I know that unicode().encode() converts unicode chars into a string of bytes according to a given encoding name.

But I don't understand what str().encode() and unicode().decode() are for. Can anyone explain, and possibly also correct anything else I've gotten wrong above?

EDIT:

Several answers give info on what .encode does on a string, but no-one seems to know what .decode does for unicode.

Best Solution

The decode method of unicode strings really doesn't have any applications at all (unless you have some non-text data in a unicode string for some reason -- see below). It is mainly there for historical reasons, i think. In Python 3 it is completely gone.

unicode().decode() will perform an implicit encoding of s using the default (ascii) codec. Verify this like so:

>>> s = u'ö'
>>> s.decode()
Traceback (most recent call last):
  File "<stdin>", line 1, in <module>
UnicodeEncodeError: 'ascii' codec can't encode character u'\xf6' in position 0:
ordinal not in range(128)

>>> s.encode('ascii')
Traceback (most recent call last):
  File "<stdin>", line 1, in <module>
UnicodeEncodeError: 'ascii' codec can't encode character u'\xf6' in position 0:
ordinal not in range(128)

The error messages are exactly the same.

For str().encode() it's the other way around -- it attempts an implicit decoding of s with the default encoding:

>>> s = 'ö'
>>> s.decode('utf-8')
u'\xf6'
>>> s.encode()
Traceback (most recent call last):
  File "<stdin>", line 1, in <module>
UnicodeDecodeError: 'ascii' codec can't decode byte 0xc3 in position 0:
ordinal not in range(128)

Used like this, str().encode() is also superfluous.

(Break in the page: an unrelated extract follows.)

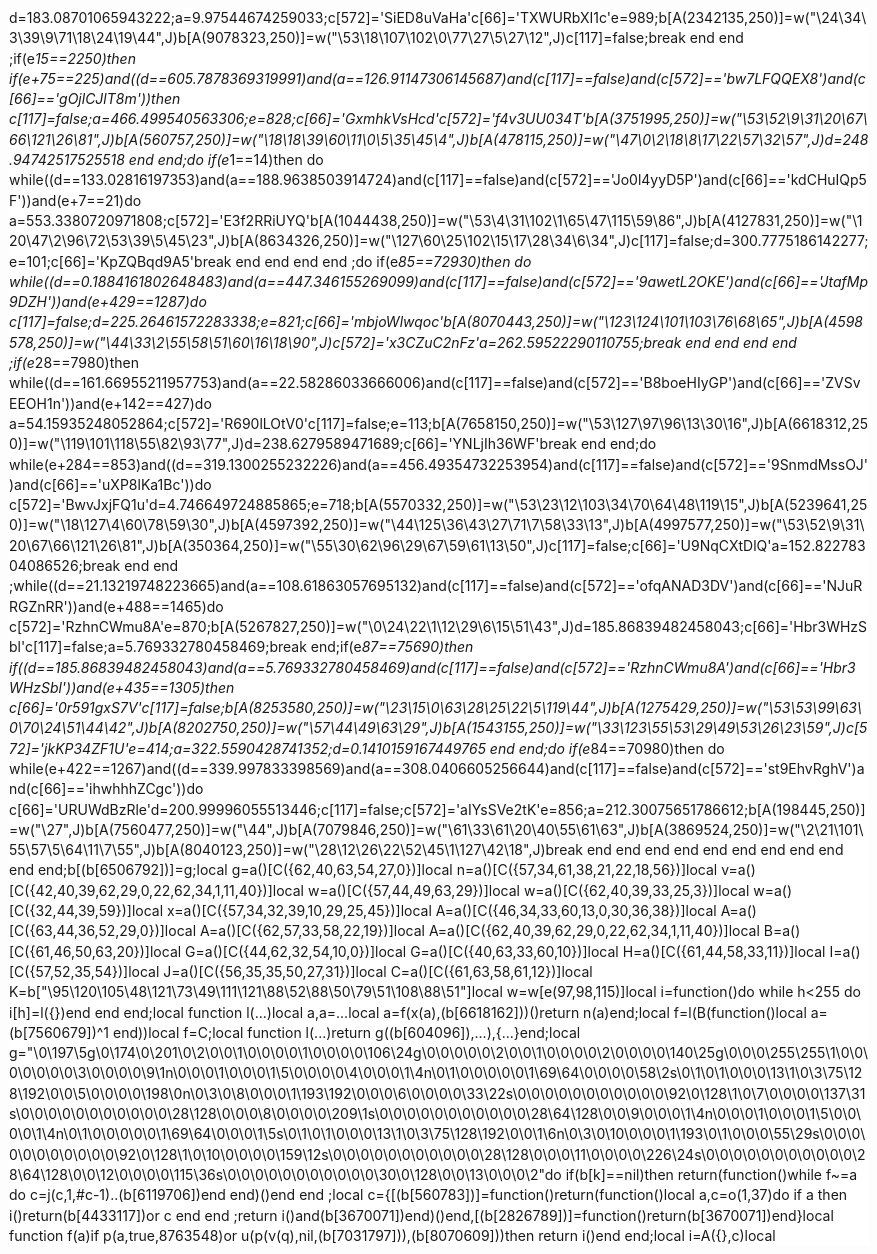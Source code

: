 d=183.08701065943222;a=9.97544674259033;c[572]='SiED8uVaHa'c[66]='TXWURbXI1c'e=989;b[A(2342135,250)]=w("\24\34\3\39\9\71\18\24\19\44",J)b[A(9078323,250)]=w("\53\18\107\102\0\77\27\5\27\12",J)c[117]=false;break end end ;if(e*15==2250)then if(e+75==225)and((d==605.7878369319991)and(a==126.91147306145687)and(c[117]==false)and(c[572]=='bw7LFQQEX8')and(c[66]=='gOjlCJlT8m'))then c[117]=false;a=466.499540563306;e=828;c[66]='GxmhkVsHcd'c[572]='f4v3UU034T'b[A(3751995,250)]=w("\53\52\9\31\20\67\66\121\26\81",J)b[A(560757,250)]=w("\18\18\39\60\11\0\5\35\45\4",J)b[A(478115,250)]=w("\47\0\2\18\8\17\22\57\32\57",J)d=248.94742517525518 end end;do if(e*1==14)then do while((d==133.02816197353)and(a==188.9638503914724)and(c[117]==false)and(c[572]=='Jo0l4yyD5P')and(c[66]=='kdCHuIQp5F'))and(e+7==21)do a=553.3380720971808;c[572]='E3f2RRiUYQ'b[A(1044438,250)]=w("\53\4\31\102\1\65\47\115\59\86",J)b[A(4127831,250)]=w("\120\47\2\96\72\53\39\5\45\23",J)b[A(8634326,250)]=w("\127\60\25\102\15\17\28\34\6\34",J)c[117]=false;d=300.7775186142277;e=101;c[66]='KpZQBqd9A5'break end end  end end ;do if(e*85==72930)then do while((d==0.1884161802648483)and(a==447.346155269099)and(c[117]==false)and(c[572]=='9awetL2OKE')and(c[66]=='JtafMp9DZH'))and(e+429==1287)do c[117]=false;d=225.26461572283338;e=821;c[66]='mbjoWlwqoc'b[A(8070443,250)]=w("\123\124\101\103\76\68\65",J)b[A(4598578,250)]=w("\44\33\2\55\58\51\60\16\18\90",J)c[572]='x3CZuC2nFz'a=262.59522290110755;break end end  end end ;if(e*28==7980)then while((d==161.66955211957753)and(a==22.58286033666006)and(c[117]==false)and(c[572]=='B8boeHIyGP')and(c[66]=='ZVSvEEOH1n'))and(e+142==427)do a=54.15935248052864;c[572]='R690lLOtV0'c[117]=false;e=113;b[A(7658150,250)]=w("\53\127\97\96\13\30\16",J)b[A(6618312,250)]=w("\119\101\118\55\82\93\77",J)d=238.6279589471689;c[66]='YNLjIh36WF'break end end;do while(e+284==853)and((d==319.1300255232226)and(a==456.49354732253954)and(c[117]==false)and(c[572]=='9SnmdMssOJ')and(c[66]=='uXP8lKa1Bc'))do c[572]='BwvJxjFQ1u'd=4.746649724885865;e=718;b[A(5570332,250)]=w("\53\23\12\103\34\70\64\48\119\15",J)b[A(5239641,250)]=w("\18\127\4\60\78\59\30",J)b[A(4597392,250)]=w("\44\125\36\43\27\71\7\58\33\13",J)b[A(4997577,250)]=w("\53\52\9\31\20\67\66\121\26\81",J)b[A(350364,250)]=w("\55\30\62\96\29\67\59\61\13\50",J)c[117]=false;c[66]='U9NqCXtDlQ'a=152.82278304086526;break end end ;while((d==21.13219748223665)and(a==108.61863057695132)and(c[117]==false)and(c[572]=='ofqANAD3DV')and(c[66]=='NJuRRGZnRR'))and(e+488==1465)do c[572]='RzhnCWmu8A'e=870;b[A(5267827,250)]=w("\0\24\22\1\12\29\6\15\51\43",J)d=185.86839482458043;c[66]='Hbr3WHzSbl'c[117]=false;a=5.769332780458469;break end;if(e*87==75690)then if((d==185.86839482458043)and(a==5.769332780458469)and(c[117]==false)and(c[572]=='RzhnCWmu8A')and(c[66]=='Hbr3WHzSbl'))and(e+435==1305)then c[66]='0r591gxS7V'c[117]=false;b[A(8253580,250)]=w("\23\15\0\63\28\25\22\5\119\44",J)b[A(1275429,250)]=w("\53\53\99\63\0\70\24\51\44\42",J)b[A(8202750,250)]=w("\57\44\49\63\29",J)b[A(1543155,250)]=w("\33\123\55\53\29\49\53\26\23\59",J)c[572]='jkKP34ZF1U'e=414;a=322.5590428741352;d=0.1410159167449765 end end;do if(e*84==70980)then do while(e+422==1267)and((d==339.997833398569)and(a==308.0406605256644)and(c[117]==false)and(c[572]=='st9EhvRghV')and(c[66]=='ihwhhhZCgc'))do c[66]='URUWdBzRle'd=200.99996055513446;c[117]=false;c[572]='aIYsSVe2tK'e=856;a=212.30075651786612;b[A(198445,250)]=w("\27",J)b[A(7560477,250)]=w("\44",J)b[A(7079846,250)]=w("\61\33\61\20\40\55\61\63",J)b[A(3869524,250)]=w("\2\21\101\55\57\5\64\11\7\55",J)b[A(8040123,250)]=w("\28\12\26\22\52\45\1\127\42\18",J)break end end  end end  end end  end end end end  end;b[(b[6506792])]=g;local g=a()[C({62,40,63,54,27,0})]local n=a()[C({57,34,61,38,21,22,18,56})]local v=a()[C({42,40,39,62,29,0,22,62,34,1,11,40})]local w=a()[C({57,44,49,63,29})]local w=a()[C({62,40,39,33,25,3})]local w=a()[C({32,44,39,59})]local x=a()[C({57,34,32,39,10,29,25,45})]local A=a()[C({46,34,33,60,13,0,30,36,38})]local A=a()[C({63,44,36,52,29,0})]local A=a()[C({62,57,33,58,22,19})]local A=a()[C({62,40,39,62,29,0,22,62,34,1,11,40})]local B=a()[C({61,46,50,63,20})]local G=a()[C({44,62,32,54,10,0})]local G=a()[C({40,63,33,60,10})]local H=a()[C({61,44,58,33,11})]local I=a()[C({57,52,35,54})]local J=a()[C({56,35,35,50,27,31})]local C=a()[C({61,63,58,61,12})]local K=b["\95\120\105\48\121\73\49\111\121\88\52\88\50\79\51\108\88\51"]local w=w[e(97,98,115)]local i=function()do while h<255 do i[h]=l({})end end  end;local function l(...)local a,a=...local a=f(x(a),(b[6618162]))()return n(a)end;local f=l(B(function()local a=(b[7560679])^1 end))local f=C;local function l(...)return g((b[604096]),...),{...}end;local g="\0\197\5g\0\174\0\201\0\2\0\0\1\0\0\0\0\1\0\0\0\0\106\24g\0\0\0\0\0\2\0\0\1\0\0\0\0\2\0\0\0\0\140\25g\0\0\0\255\255\1\0\0\0\0\0\0\0\3\0\0\0\0\9\1n\0\0\0\1\0\0\0\1\5\0\0\0\0\4\0\0\0\1\4n\0\1\0\0\0\0\0\1\69\64\0\0\0\0\58\2s\0\1\0\1\0\0\0\13\1\0\3\75\128\192\0\0\5\0\0\0\0\198\0n\0\3\0\8\0\0\0\1\193\192\0\0\0\6\0\0\0\0\33\22s\0\0\0\0\0\0\0\0\0\0\0\92\0\128\1\0\7\0\0\0\0\137\31s\0\0\0\0\0\0\0\0\0\0\0\28\128\0\0\0\8\0\0\0\0\209\1s\0\0\0\0\0\0\0\0\0\0\0\28\64\128\0\0\9\0\0\0\1\4n\0\0\0\1\0\0\0\1\5\0\0\0\0\1\4n\0\1\0\0\0\0\0\1\69\64\0\0\0\1\5s\0\1\0\1\0\0\0\13\1\0\3\75\128\192\0\0\1\6n\0\3\0\10\0\0\0\1\193\0\1\0\0\0\55\29s\0\0\0\0\0\0\0\0\0\0\0\92\0\128\1\0\10\0\0\0\0\159\12s\0\0\0\0\0\0\0\0\0\0\0\28\128\0\0\0\11\0\0\0\0\226\24s\0\0\0\0\0\0\0\0\0\0\0\28\64\128\0\0\12\0\0\0\0\115\36s\0\0\0\0\0\0\0\0\0\0\0\30\0\128\0\0\13\0\0\0\2"do if(b[k]==nil)then return(function()while f~=a do c=j(c,1,#c-1)..(b[6119706])end end)()end end ;local c={[(b[560783])]=function()return(function()local a,c=o(1,37)do if a then i()return(b[4433117])or c end end ;return i()and(b[3670071])end)()end,[(b[2826789])]=function()return(b[3670071])end}local function f(a)if p(a,true,8763548)or u(p(v(q),nil,(b[7031797])),(b[8070609]))then return i()end end;local i=A({},c)local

But there is another application of the latter method that is useful: there are encodings that have nothing to do with character sets, and thus can be applied to 8-bit strings in a meaningful way:

>>> s.encode('zip')
'x\x9c;\xbc\r\x00\x02>\x01z'

You are right, though: the ambiguous usage of "encoding" for both these applications is... awkard. Again, with separate byte and string types in Python 3, this is no longer an issue.